[RECORDS TO PROCESS Boundary: Start]

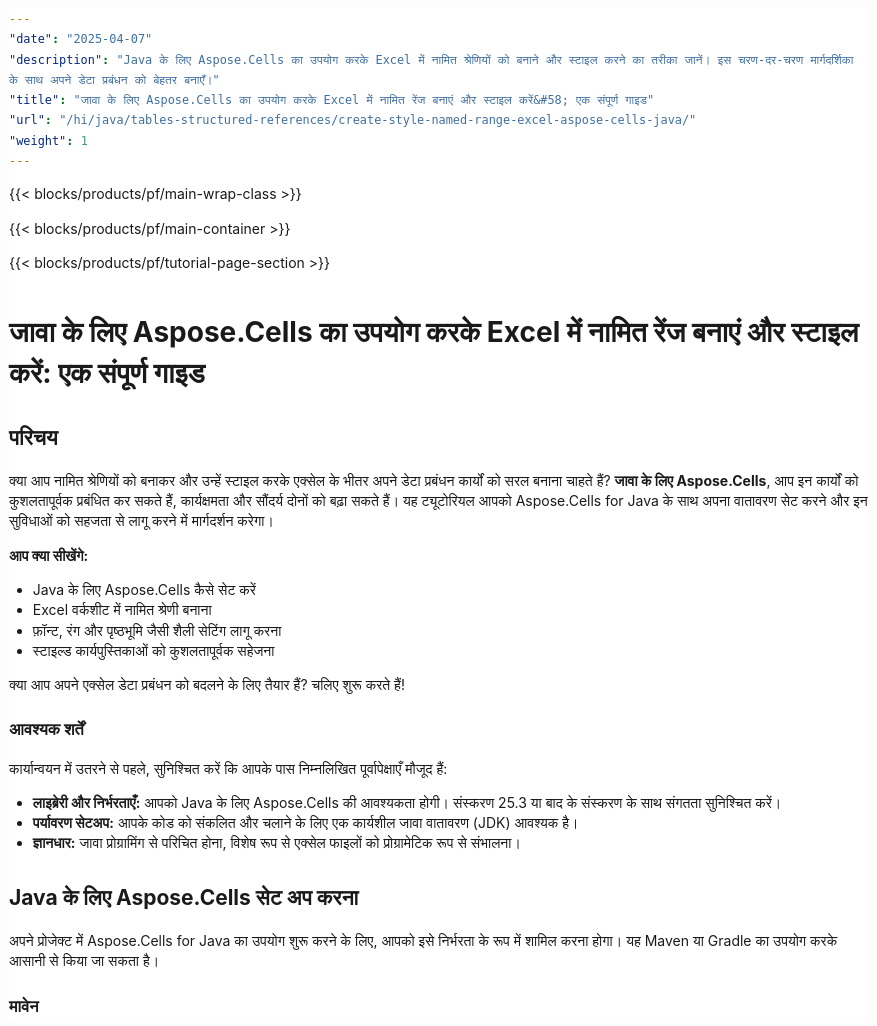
 ```yaml
---
"date": "2025-04-07"
"description": "Java के लिए Aspose.Cells का उपयोग करके Excel में नामित श्रेणियों को बनाने और स्टाइल करने का तरीका जानें। इस चरण-दर-चरण मार्गदर्शिका के साथ अपने डेटा प्रबंधन को बेहतर बनाएँ।"
"title": "जावा के लिए Aspose.Cells का उपयोग करके Excel में नामित रेंज बनाएं और स्टाइल करें&#58; एक संपूर्ण गाइड"
"url": "/hi/java/tables-structured-references/create-style-named-range-excel-aspose-cells-java/"
"weight": 1
---
```


{{< blocks/products/pf/main-wrap-class >}}

{{< blocks/products/pf/main-container >}}

{{< blocks/products/pf/tutorial-page-section >}}


# जावा के लिए Aspose.Cells का उपयोग करके Excel में नामित रेंज बनाएं और स्टाइल करें: एक संपूर्ण गाइड

## परिचय

क्या आप नामित श्रेणियों को बनाकर और उन्हें स्टाइल करके एक्सेल के भीतर अपने डेटा प्रबंधन कार्यों को सरल बनाना चाहते हैं? **जावा के लिए Aspose.Cells**, आप इन कार्यों को कुशलतापूर्वक प्रबंधित कर सकते हैं, कार्यक्षमता और सौंदर्य दोनों को बढ़ा सकते हैं। यह ट्यूटोरियल आपको Aspose.Cells for Java के साथ अपना वातावरण सेट करने और इन सुविधाओं को सहजता से लागू करने में मार्गदर्शन करेगा।

**आप क्या सीखेंगे:**
- Java के लिए Aspose.Cells कैसे सेट करें
- Excel वर्कशीट में नामित श्रेणी बनाना
- फ़ॉन्ट, रंग और पृष्ठभूमि जैसी शैली सेटिंग लागू करना
- स्टाइल्ड कार्यपुस्तिकाओं को कुशलतापूर्वक सहेजना

क्या आप अपने एक्सेल डेटा प्रबंधन को बदलने के लिए तैयार हैं? चलिए शुरू करते हैं!

### आवश्यक शर्तें

कार्यान्वयन में उतरने से पहले, सुनिश्चित करें कि आपके पास निम्नलिखित पूर्वापेक्षाएँ मौजूद हैं:

- **लाइब्रेरी और निर्भरताएँ:** आपको Java के लिए Aspose.Cells की आवश्यकता होगी। संस्करण 25.3 या बाद के संस्करण के साथ संगतता सुनिश्चित करें।
- **पर्यावरण सेटअप:** आपके कोड को संकलित और चलाने के लिए एक कार्यशील जावा वातावरण (JDK) आवश्यक है।
- **ज्ञानधार:** जावा प्रोग्रामिंग से परिचित होना, विशेष रूप से एक्सेल फाइलों को प्रोग्रामेटिक रूप से संभालना।

## Java के लिए Aspose.Cells सेट अप करना

अपने प्रोजेक्ट में Aspose.Cells for Java का उपयोग शुरू करने के लिए, आपको इसे निर्भरता के रूप में शामिल करना होगा। यह Maven या Gradle का उपयोग करके आसानी से किया जा सकता है।

### मावेन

[RECORDS TO PROCESS Boundary: End]

> **EXERCISE GOAL**: Please give back exactly the lines from the first line of the records above through the line containing "कार्यान्वयन में उतरने", only those and both included, with the pictures removed.

> **OUTPUT FOR THIS TASK**:
 ```yaml
---
"date": "2025-04-07"
"description": "Java के लिए Aspose.Cells का उपयोग करके Excel में नामित श्रेणियों को बनाने और स्टाइल करने का तरीका जानें। इस चरण-दर-चरण मार्गदर्शिका के साथ अपने डेटा प्रबंधन को बेहतर बनाएँ।"
"title": "जावा के लिए Aspose.Cells का उपयोग करके Excel में नामित रेंज बनाएं और स्टाइल करें&#58; एक संपूर्ण गाइड"
"url": "/hi/java/tables-structured-references/create-style-named-range-excel-aspose-cells-java/"
"weight": 1
---
```


{{< blocks/products/pf/main-wrap-class >}}

{{< blocks/products/pf/main-container >}}

{{< blocks/products/pf/tutorial-page-section >}}


# जावा के लिए Aspose.Cells का उपयोग करके Excel में नामित रेंज बनाएं और स्टाइल करें: एक संपूर्ण गाइड

## परिचय

क्या आप नामित श्रेणियों को बनाकर और उन्हें स्टाइल करके एक्सेल के भीतर अपने डेटा प्रबंधन कार्यों को सरल बनाना चाहते हैं? **जावा के लिए Aspose.Cells**, आप इन कार्यों को कुशलतापूर्वक प्रबंधित कर सकते हैं, कार्यक्षमता और सौंदर्य दोनों को बढ़ा सकते हैं। यह ट्यूटोरियल आपको Aspose.Cells for Java के साथ अपना वातावरण सेट करने और इन सुविधाओं को सहजता से लागू करने में मार्गदर्शन करेगा।

**आप क्या सीखेंगे:**
- Java के लिए Aspose.Cells कैसे सेट करें
- Excel वर्कशीट में नामित श्रेणी बनाना
- फ़ॉन्ट, रंग और पृष्ठभूमि जैसी शैली सेटिंग लागू करना
- स्टाइल्ड कार्यपुस्तिकाओं को कुशलतापूर्वक सहेजना

क्या आप अपने एक्सेल डेटा प्रबंधन को बदलने के लिए तैयार हैं? चलिए शुरू करते हैं!

### आवश्यक शर्तें

कार्यान्वयन में उतरने से पहले, सुनिश्चित करें कि आपके पास निम्नलिखित पूर्वापेक्षाएँ मौजूद हैं:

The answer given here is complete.